Liquidity Services operates as a technology-enabled asset disposition and reverse supply-chain provider. Its revenue is tied to variable commissions, service fees, and managed-service contracts for asset recovery — it does not take principal ownership of most inventory. This capital-light model scales with gross merchandise volume processed through its digital marketplaces for retail, government, and industrial clients.
Is Liquidity Services an investment fund or an operating company?
It is an operating company publicly traded on NASDAQ under the ticker LQDT. There is no external fund or pooled investment vehicle, and it does not raise outside capital for a deployment program — revenue comes from operating the marketplace and related logistics services. Institutional allocators encounter it as a potential public-equity holding, not as a family office or GP.
What is Liquidity Services' relationship with the U.S. Department of Defense?
The firm is a longstanding surplus contractor for the Department of Defense, handling the resale of military equipment, vehicles, and parts through its GovDeals and Network International platforms.

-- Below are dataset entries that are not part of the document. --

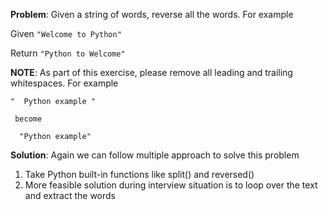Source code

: **Problem**: Given a string of words, reverse all the words. For example

Given
   ```"Welcome to Python"```

Return
    ```"Python to Welcome"```

**NOTE**: As part of this exercise, please remove all leading and trailing whitespaces. 
For example
   
   ``` "  Python example " ```

     become
     
      "Python example"

**Solution**: Again we can follow multiple approach to solve this problem
1. Take Python built-in functions like split() and reversed()
2. More feasible solution during interview situation is to loop over the text and extract the words


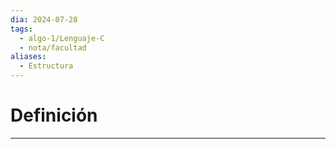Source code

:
 ```yaml
---
dia: 2024-07-28
tags:
  - algo-1/Lenguaje-C
  - nota/facultad
aliases:
  - Estructura
---
```

# Definición
---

This contract structure creates a high-barrier sourcing moat and represents a meaningful, recurring channel for certain asset classes.
How does Liquidity Services compete with other online auction and liquidation platforms?
The firm differentiates through deep ERP integration and a multi-channel sales architecture rather than a single-mall approach. Its Capital Assets Group handles specialized categories like biopharma and energy that require heavy equipment inspection, while the Retail Supply Chain Group services reverse-logistics workflows for big-box retailers — a combination few pure-play auction rivals replicate, per the firm's official communications.
Does Liquidity Services maintain any adjacent financial-services or credit operations?
No. The firm does not operate a lending arm, does not extend trade credit, and is not involved in private credit or receivables financing. Its revenue model is strictly transactional and service-fee oriented based on asset movement across its platforms.